The story behind the hymn

2 Corinthians 6 is the main source for this hymn about Christian preaching and pastoring. Christopher Idle wrote it in 1976 while ministering at Poplar in E London. It was not sung (so far as he knows) for 21 years, until 7 Dec 1997, during a Sunday evening series on that epistle at Christ Church Old Kent Road just across the Thames from Poplar. It was published in the author’s own Light upon the River in 1998, and used in the following year at inductions of new ministers at Mitcham and Isleham. It appears here for the first time in a hymnal.

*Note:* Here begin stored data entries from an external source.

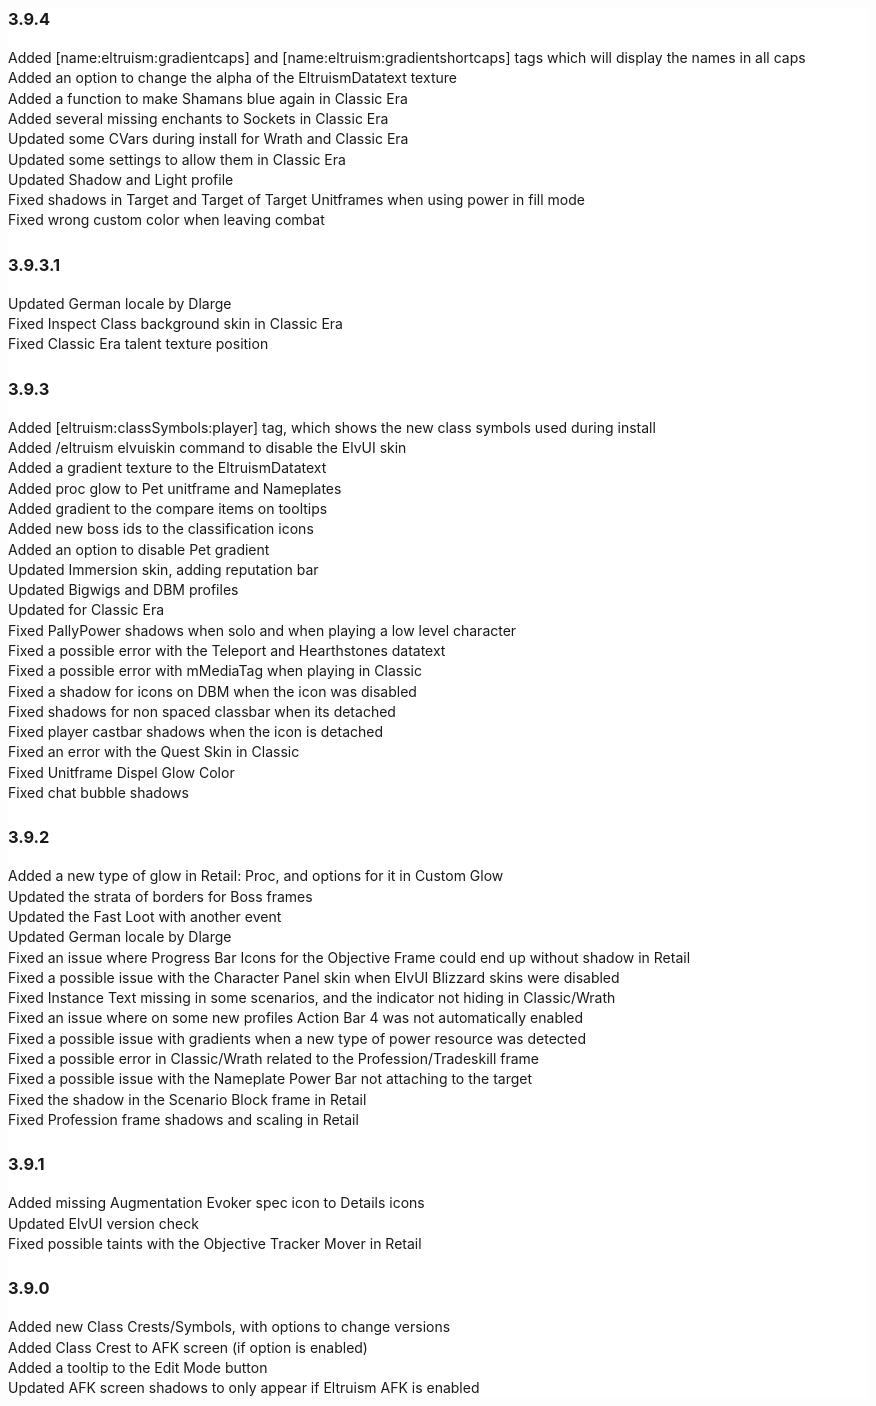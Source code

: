 ### 3.9.4
Added [name:eltruism:gradientcaps] and [name:eltruism:gradientshortcaps] tags which will display the names in all caps  
Added an option to change the alpha of the EltruismDatatext texture  
Added a function to make Shamans blue again in Classic Era  
Added several missing enchants to Sockets in Classic Era  
Updated some CVars during install for Wrath and Classic Era  
Updated some settings to allow them in Classic Era  
Updated Shadow and Light profile  
Fixed shadows in Target and Target of Target Unitframes when using power in fill mode  
Fixed wrong custom color when leaving combat
### 3.9.3.1
Updated German locale by Dlarge  
Fixed Inspect Class background skin in Classic Era  
Fixed Classic Era talent texture position
### 3.9.3
Added [eltruism:classSymbols:player] tag, which shows the new class symbols used during install  
Added /eltruism elvuiskin command to disable the ElvUI skin  
Added a gradient texture to the EltruismDatatext  
Added proc glow to Pet unitframe and Nameplates  
Added gradient to the compare items on tooltips  
Added new boss ids to the classification icons  
Added an option to disable Pet gradient  
Updated Immersion skin, adding reputation bar  
Updated Bigwigs and DBM profiles  
Updated for Classic Era  
Fixed PallyPower shadows when solo and when playing a low level character  
Fixed a possible error with the Teleport and Hearthstones datatext  
Fixed a possible error with mMediaTag when playing in Classic  
Fixed a shadow for icons on DBM when the icon was disabled  
Fixed shadows for non spaced classbar when its detached  
Fixed player castbar shadows when the icon is detached  
Fixed an error with the Quest Skin in Classic  
Fixed Unitframe Dispel Glow Color  
Fixed chat bubble shadows
### 3.9.2
Added a new type of glow in Retail: Proc, and options for it in Custom Glow  
Updated the strata of borders for Boss frames  
Updated the Fast Loot with another event  
Updated German locale by Dlarge  
Fixed an issue where Progress Bar Icons for the Objective Frame could end up without shadow in Retail  
Fixed a possible issue with the Character Panel skin when ElvUI Blizzard skins were disabled  
Fixed Instance Text missing in some scenarios, and the indicator not hiding in Classic/Wrath  
Fixed an issue where on some new profiles Action Bar 4 was not automatically enabled  
Fixed a possible issue with gradients when a new type of power resource was detected  
Fixed a possible error in Classic/Wrath related to the Profession/Tradeskill frame  
Fixed a possible issue with the Nameplate Power Bar not attaching to the target  
Fixed the shadow in the Scenario Block frame in Retail  
Fixed Profession frame shadows and scaling in Retail
### 3.9.1
Added missing Augmentation Evoker spec icon to Details icons  
Updated ElvUI version check  
Fixed possible taints with the Objective Tracker Mover in Retail
### 3.9.0
Added new Class Crests/Symbols, with options to change versions  
Added Class Crest to AFK screen (if option is enabled)  
Added a tooltip to the Edit Mode button  
Updated AFK screen shadows to only appear if Eltruism AFK is enabled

Until a newer alternative is offered, ST GEORGE’S WINDSOR provides the music. The tune features again at 913, with Come, you thankful people, come, the harvest hymn with which (thanks to A&M) it is commonly associated. George Elvey composed it, however, for 507, Montgomery’s Hark! the song of jubilee; it was recommended for those words in 1858 in E H Thorne’s A Selection of Psalm and Hymn Tunes. The full name is used to avoid confusion with Gauntlett’s ST GEORGE (864); the composer was organist at St George’s Chapel, Windsor, for 47 years.

A look at the author

Idle, Christopher Martin

b Bromley, Kent 1938. Eltham Coll, St Peter’s Coll Oxford (BA, English), Clifton Theol Coll Bristol; ordained in 1965 to a Barrow-in-Furness curacy. He spent 30 years in CofE parish ministry, some in rural Suffolk, mainly in inner London (Peckham, Poplar and Limehouse). Author of over 300 hymn texts, mainly Scripture based, collected in Light upon the River (1998) and Walking by the River (2008), Trees along the River (2018), and now appearing in some 300 books and other publications; see also the dedication of EP1 (p3) to his late wife Marjorie. He served on 5 editorial groups from Psalm Praise (1973) to Praise!; his writing includes ‘Grove’ booklets Hymns in Today’s Language (1982) and Real Hymns, Real Hymn Books (2000), and The Word we preach, the words we sing (Reform, 1998). He edited the quarterly News of Hymnody for 10 years, and briefly the Bulletin of the Hymn Society, on whose committee he served at various times between 1984 and 2006; and addressed British and American Hymn Socs. Until 1996 he often exchanged draft texts with Michael Perry (qv) for mutual criticism and encouragement. From 1995 he was engaged in educational work and writing from home in Peckham, SE London, until retirement in 2003; following his return to Bromley after a gap of 40 years, he has attended Holy Trinity Ch Bromley Common and Hayes Lane Baptist Ch. Owing much to the Proclamation Trust, he also belongs to the Anglican societies Crosslinks and Reform, together with CND and the Christian pacifist Fellowship of Reconciliation. A former governor of 4 primary schools, he has also written songs for school assemblies set to familiar tunes, and (in 2004) Grandpa’s Amazing Poems and Awful Pictures. His bungalow is smoke-free, alcohol-free, car-free, gun-free and TV-free. Nos.13, 18, 21, 23A, 24B, 27B, 28, 31, 35, 36, 37, 48, 50, 68, 78, 79, 80, 81, 83, 85, 89, 92, 95, 102, 108, 109, 114, 118, 119A, 121A, 125, 128, 131, 145B, 157, 176, 177, 193*, 313*, 333, 339, 388, 392, 420, 428, 450, 451, 463, 478, 506, 514, 537, 548, 551, 572, 594, 597, 620, 621, 622, 636, 668, 669, 693, 747, 763, 819, 914, 917, 920, 945, 954, 956, 968, 976, 1003, 1012, 1084, 1098, 1138, 1151, 1158, 1159, 1178, 1179, 1181, 1201, 1203, 1204, 1205, 1209, 1210, 1211, 1212, 1221, 1227, 1236, 1237, 1244, 1247, 5017, 5018, 5019, 5020.